Sur la demande de dommages et intérêts pour retard de délivrance des documents de rupture
du contrat de travail, et au titre de la portabilité de la mutuelle :
Le salarié fait valoir qu’alors qu’il a été licencié le 2 octobre 2017, son solde de tout compte,
l’attestation Pôle emploi et son certificat de travail ne lui ont été remis que le 24 octobre 2017, après
relance. En outre, le certificat de travail comportait une erreur. Ainsi, son inscription à Pôle emploi a
été retardée de trois semaines, ce qui décale d’autant la période de carence. Par ailleurs, la portabilité
de la mutuelle ne pouvait être prise en compte qu’après son inscription à Pôle emploi, ce qui l’a
obligé à avancer des frais médicaux pendant au moins deux mois. Pour finir, l’employeur n’a pas
fourni au 6 novembre 2017 les documents nécessaires pour la mutuelle, pour effectuer la portabilité.
Il sollicite en conséquence 3 000 euros de dommages et intérêts.
La société conclut au rejet de la demande. Elle fait valoir que la seule obligation de l’employeur est
d’établir les documents de fin de contrat et de les tenir à la disposition du salarié, et que le salarié a,
en l’espèce, attendu jusqu’au 19 octobre pour réclamer ses documents de fin de contrat. Au surplus, le
salarié ne justifie d’aucun préjudice.
Le salarié, qui contrairement à ce qu’il prétend doit justifier du préjudice dont il demande réparation,
ne rapporte pas la preuve de la réalité du préjudice allégué. En conséquence, sa demande de
dommages et intérêts ne peut prospérer, et le jugement déféré est confirmé en ce qu’il l’en a débouté.
Sur les frais irrépétibles et les dépens :
Partie condamnée, la société doit supporter les dépens de première instance et d’appel.

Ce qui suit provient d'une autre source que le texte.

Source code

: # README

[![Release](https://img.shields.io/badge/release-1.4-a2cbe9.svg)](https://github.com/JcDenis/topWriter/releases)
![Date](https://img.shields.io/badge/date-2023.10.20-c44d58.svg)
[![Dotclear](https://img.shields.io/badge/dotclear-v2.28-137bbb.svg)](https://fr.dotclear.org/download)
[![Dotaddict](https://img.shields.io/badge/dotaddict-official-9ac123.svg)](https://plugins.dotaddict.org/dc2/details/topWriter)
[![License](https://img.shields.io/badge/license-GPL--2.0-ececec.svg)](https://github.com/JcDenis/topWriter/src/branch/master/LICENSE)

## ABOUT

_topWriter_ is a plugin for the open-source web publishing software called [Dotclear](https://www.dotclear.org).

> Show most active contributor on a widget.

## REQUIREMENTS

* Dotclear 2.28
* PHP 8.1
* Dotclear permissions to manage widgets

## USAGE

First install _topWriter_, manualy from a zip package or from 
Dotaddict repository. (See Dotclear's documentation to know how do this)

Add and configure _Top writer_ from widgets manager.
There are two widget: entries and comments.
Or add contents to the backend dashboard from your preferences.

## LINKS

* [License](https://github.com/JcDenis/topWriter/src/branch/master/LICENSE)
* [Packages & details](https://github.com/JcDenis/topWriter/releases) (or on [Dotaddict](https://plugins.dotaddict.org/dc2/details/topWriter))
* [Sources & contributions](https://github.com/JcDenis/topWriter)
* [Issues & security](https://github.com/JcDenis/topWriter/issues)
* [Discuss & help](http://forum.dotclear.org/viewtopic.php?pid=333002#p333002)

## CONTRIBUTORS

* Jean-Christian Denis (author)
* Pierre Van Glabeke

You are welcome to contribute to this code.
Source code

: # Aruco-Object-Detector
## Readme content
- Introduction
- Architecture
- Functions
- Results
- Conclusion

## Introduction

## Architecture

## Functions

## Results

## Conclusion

Elle sera également condamnée à régler au salarié une somme que l’équité commande de fixer à 2
500 euros au titre des frais irrépétibles qu’il a exposés, et sera déboutée de sa propre demande au titre
de l’article 700 du code de procédure civile.
PAR CES MOTIFS
La cour, statuant publiquement, par arrêt contradictoire,
Confirme le jugement rendu le 6 septembre 2018 par le conseil de prud’hommes de
Boulogne-Billancourt ( section encadrement), sauf en ce qu’il a débouté le salarié de sa demande de
rappel de salaire et mis les éventuels dépens à sa charge,
Statuant à nouveau de ces chefs, et y ajoutant,
Condamne la société Mondadori Magazines France, désormais dénommée Reworld Media
Magazines, à payer à M. X la contrepartie en brut de la somme nette de 3 000 euros nette à titre
de rappel de salaire pour le magazine « Nous Deux Vos Histoires »,
Déboute la société Mondadori Magazines France, désormais dénommée Reworld Media Magazines,
de sa demande au titre de l’article 700 du code de procédure civile,
Condamne la société Mondadori Magazines France, désormais dénommée Reworld Media
Magazines, aux dépens et à régler à M. X la somme de 2 500 euros en application de l’article
700 du code de procédure civile.
Prononcé publiquement par mise à disposition de l’arrêt au greffe de la cour, les parties en ayant été
préalablement avisées dans les conditions prévues au deuxième alinéa de l’article 450 du code de
procédure civile.
Signé par Madame Hélène PRUDHOMME, Président et par Monsieur TAMPREAU, Greffier,
auquel la minute de la décision a été remise par le magistrat signataire.